Govt takes knife to cosmetic industry
Updated: 2010-12-11 10:30
By Wang Qian (China Daily)
Beijing - China will wage a national crackdown on unqualified medical cosmetology organizations following a young girl's death during cosmetic surgery, health authorities said on Dec 10.
On Nov 15, 24-year-old Wang Bei, a former talent show contestant, died during facial bone-grinding surgery in Wuhan, capital of Hubei province, triggering public concern over the safety of China's medical cosmetology industry.
Deng Haihua, spokesman of the Ministry of Health, said at a press conference on Dec 10 that China's medical cosmetology industry suffers many problems ranging from frequent medical accidents and unfair competition to the lack of proper supervision and qualified service.
Ma Xiaowei, vice-minister of health, said although China has elaborated the requirements on the staff and medical plastic organizations, there are still some medical organizations operating without certification, the Information Times reported on Dec 9.

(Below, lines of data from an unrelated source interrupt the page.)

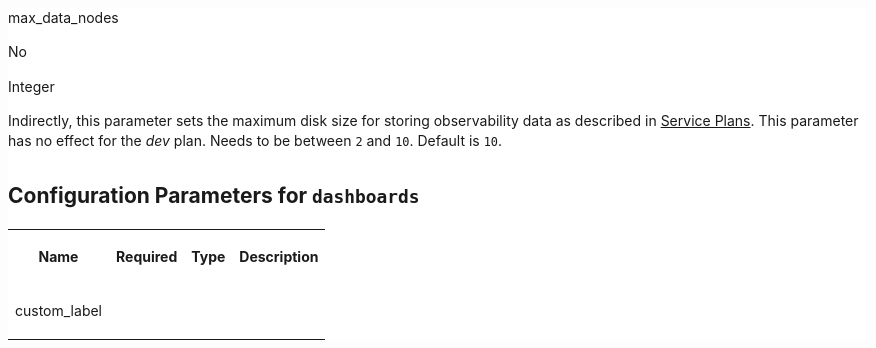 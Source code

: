 max\_data\_nodes

</td>
<td valign="top">

No

</td>
<td valign="top">

Integer

</td>
<td valign="top">

Indirectly, this parameter sets the maximum disk size for storing observability data as described in [Service Plans](service-plans-a9d2d1b.md). This parameter has no effect for the *dev* plan. Needs to be between `2` and `10`. Default is `10`.

</td>
</tr>
</table>



<a name="loio1830bca1b060484e9cfabc0e62472e8e__section_hnn_zbn_lzb"/>

## Configuration Parameters for `dashboards`


<table>
<tr>
<th valign="top">

Name

</th>
<th valign="top">

Required

</th>
<th valign="top">

Type

</th>
<th valign="top">

Description

</th>
</tr>
<tr>
<td valign="top">

custom\_label

</td>
<td valign="top">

Ma said a recent inspection of 11 plastic surgery organizations in some big cities found that fewer than half of them met national standards.
Liu Yi, a 27-year-old female worker in Beijing, told China Daily on Dec 10 that she always thought her face had a little baby fat and she tried many ways, such as eating little or doing facial massage, to get rid of the fat.
"I thought of plastic surgery, but seeing so many failed cases, I would rather have baby fat," she said.
Medical plastic surgeries fail for more than 20,000 people every year, Beijing Television reported on Dec 10.
China has tried in the past decade to manage and supervise its medical cosmetology industry.
In 2001, the Ministry of Health issued regulations on the cosmetic plastic industry, elaborating the procedures of registration, certification of the staff and other requirements.
In 2009, the ministry introduced the categorization system for cosmetic surgeries and elaborated the scope of different medical organizations.
On Nov 5, Vice-Minister Ma said in a conference on the development of China's medical cosmetology industry in Guangzhou that a guideline for China's medical cosmetology industry should be finished as soon as possible.
China's demand for cosmetic surgery is growing rapidly with a yearly estimated value of 1.5 billion yuan ($220 million), China Business Daily reported.
Heavy pressure to get a job and desperate to be prettier are the main reasons for more people in China to undergo surgery, experts analyzed.
Yang Zhigang, director of the expert commission under the Chinese Association of Plastics and Aesthetics, said that people should pursue inner beauty instead of physical charms.